WHAT YOU NEED TO DO: Extract all lines in the data that contain the word "columns".

++++ TASK INPUT

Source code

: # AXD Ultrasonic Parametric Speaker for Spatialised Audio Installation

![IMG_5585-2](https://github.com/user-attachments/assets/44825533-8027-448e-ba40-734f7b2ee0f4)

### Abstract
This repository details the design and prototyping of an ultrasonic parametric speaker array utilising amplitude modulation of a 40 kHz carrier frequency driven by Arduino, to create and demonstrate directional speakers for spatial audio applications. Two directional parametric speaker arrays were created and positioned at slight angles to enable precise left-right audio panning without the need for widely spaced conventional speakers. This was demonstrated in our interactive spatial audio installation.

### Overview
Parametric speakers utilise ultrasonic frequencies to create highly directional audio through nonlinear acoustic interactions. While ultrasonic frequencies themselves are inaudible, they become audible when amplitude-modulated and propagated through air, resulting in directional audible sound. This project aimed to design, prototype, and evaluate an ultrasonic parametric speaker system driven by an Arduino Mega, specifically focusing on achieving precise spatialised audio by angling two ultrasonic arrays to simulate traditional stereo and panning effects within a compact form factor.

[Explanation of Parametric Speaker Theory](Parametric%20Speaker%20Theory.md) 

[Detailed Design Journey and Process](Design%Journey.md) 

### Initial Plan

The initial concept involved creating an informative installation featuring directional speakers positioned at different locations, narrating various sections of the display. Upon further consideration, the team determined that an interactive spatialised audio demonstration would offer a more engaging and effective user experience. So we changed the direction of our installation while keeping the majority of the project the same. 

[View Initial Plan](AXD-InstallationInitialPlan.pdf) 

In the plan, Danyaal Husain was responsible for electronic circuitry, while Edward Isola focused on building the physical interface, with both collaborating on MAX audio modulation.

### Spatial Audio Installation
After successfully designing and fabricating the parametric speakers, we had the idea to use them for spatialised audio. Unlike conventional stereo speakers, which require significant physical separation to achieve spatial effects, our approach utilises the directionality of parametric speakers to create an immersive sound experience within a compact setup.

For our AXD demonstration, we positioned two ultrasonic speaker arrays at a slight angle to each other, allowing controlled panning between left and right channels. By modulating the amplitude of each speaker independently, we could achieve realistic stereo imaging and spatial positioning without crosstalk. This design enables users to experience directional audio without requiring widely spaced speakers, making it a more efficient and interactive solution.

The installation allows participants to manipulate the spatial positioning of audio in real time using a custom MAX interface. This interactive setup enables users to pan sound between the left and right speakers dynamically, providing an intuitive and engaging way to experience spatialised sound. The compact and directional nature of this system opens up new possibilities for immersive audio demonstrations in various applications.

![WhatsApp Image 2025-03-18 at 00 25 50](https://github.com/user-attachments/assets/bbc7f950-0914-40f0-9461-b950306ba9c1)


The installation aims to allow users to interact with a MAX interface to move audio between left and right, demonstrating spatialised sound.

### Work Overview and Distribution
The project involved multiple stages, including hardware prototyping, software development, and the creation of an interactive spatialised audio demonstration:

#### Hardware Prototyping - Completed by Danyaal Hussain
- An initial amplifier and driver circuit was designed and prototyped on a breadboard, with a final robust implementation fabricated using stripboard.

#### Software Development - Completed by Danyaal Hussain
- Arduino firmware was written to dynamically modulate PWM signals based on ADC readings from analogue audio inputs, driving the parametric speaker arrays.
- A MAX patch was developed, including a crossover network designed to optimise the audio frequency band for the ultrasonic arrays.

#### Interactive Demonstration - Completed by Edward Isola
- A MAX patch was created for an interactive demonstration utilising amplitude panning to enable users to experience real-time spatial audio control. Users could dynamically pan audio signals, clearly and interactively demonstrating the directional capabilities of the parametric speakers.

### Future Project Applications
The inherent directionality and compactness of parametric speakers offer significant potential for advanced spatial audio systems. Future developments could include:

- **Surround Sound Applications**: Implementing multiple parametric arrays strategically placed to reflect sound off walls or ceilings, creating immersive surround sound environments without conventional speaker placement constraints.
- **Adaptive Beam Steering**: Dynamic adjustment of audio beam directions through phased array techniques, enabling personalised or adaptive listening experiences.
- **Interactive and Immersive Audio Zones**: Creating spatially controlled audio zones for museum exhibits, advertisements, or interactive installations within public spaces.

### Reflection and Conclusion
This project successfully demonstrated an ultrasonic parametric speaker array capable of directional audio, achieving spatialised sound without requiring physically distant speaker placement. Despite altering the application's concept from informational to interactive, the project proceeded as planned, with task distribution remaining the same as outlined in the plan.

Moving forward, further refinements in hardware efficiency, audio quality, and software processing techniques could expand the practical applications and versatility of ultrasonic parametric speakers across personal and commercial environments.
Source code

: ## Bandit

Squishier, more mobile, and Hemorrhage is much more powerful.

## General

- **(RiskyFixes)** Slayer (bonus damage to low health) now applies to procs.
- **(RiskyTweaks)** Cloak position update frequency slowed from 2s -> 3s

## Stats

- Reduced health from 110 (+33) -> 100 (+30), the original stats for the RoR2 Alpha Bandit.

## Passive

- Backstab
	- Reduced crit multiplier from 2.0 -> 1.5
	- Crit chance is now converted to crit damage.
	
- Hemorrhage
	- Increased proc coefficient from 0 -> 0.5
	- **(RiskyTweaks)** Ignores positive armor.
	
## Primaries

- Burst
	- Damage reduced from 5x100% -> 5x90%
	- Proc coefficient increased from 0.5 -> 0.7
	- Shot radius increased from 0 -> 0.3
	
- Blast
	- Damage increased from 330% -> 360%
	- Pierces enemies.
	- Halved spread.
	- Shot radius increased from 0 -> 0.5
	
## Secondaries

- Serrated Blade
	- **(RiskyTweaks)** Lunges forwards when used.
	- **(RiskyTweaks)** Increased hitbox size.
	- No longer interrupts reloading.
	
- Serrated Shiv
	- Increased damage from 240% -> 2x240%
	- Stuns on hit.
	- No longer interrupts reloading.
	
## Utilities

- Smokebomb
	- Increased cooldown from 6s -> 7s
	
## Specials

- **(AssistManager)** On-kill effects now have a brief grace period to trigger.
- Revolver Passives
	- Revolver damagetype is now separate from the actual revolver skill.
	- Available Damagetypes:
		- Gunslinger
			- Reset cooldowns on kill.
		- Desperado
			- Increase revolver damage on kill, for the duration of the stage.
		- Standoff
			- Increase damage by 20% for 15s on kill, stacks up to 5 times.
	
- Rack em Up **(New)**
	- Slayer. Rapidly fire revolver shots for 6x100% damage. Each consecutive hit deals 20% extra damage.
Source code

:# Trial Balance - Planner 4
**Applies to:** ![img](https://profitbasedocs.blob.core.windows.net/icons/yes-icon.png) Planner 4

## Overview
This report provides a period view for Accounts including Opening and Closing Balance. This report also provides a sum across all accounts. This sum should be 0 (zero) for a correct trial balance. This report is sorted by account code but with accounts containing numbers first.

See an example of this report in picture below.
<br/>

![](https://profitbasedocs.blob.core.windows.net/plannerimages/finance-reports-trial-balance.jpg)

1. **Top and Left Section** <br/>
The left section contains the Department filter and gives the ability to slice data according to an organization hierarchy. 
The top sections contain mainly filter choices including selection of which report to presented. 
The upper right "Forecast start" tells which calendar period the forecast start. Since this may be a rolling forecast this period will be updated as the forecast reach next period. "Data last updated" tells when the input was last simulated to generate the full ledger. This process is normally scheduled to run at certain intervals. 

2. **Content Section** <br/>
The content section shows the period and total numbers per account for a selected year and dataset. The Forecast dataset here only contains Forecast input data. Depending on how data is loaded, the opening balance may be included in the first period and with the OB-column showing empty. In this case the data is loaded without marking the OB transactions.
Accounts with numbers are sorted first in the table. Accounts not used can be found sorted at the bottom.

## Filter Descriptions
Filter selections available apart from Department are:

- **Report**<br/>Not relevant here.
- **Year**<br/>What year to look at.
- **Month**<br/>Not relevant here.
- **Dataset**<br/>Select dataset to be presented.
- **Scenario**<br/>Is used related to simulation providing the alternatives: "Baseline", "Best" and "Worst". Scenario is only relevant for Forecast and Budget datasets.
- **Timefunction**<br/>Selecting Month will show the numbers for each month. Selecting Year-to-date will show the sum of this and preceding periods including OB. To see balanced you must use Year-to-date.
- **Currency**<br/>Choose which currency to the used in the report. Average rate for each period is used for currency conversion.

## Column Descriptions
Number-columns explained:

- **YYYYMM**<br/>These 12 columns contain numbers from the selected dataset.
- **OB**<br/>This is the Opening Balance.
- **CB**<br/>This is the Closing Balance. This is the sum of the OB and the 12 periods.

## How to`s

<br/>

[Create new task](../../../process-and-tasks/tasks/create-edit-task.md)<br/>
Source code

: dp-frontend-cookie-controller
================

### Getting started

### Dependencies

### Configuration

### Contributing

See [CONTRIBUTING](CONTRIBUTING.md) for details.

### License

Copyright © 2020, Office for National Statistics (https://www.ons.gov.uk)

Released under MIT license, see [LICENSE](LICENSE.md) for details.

++++++++

EXERCISE ANSWER:
Number-columns explained:
- **YYYYMM**<br/>These 12 columns contain numbers from the selected dataset.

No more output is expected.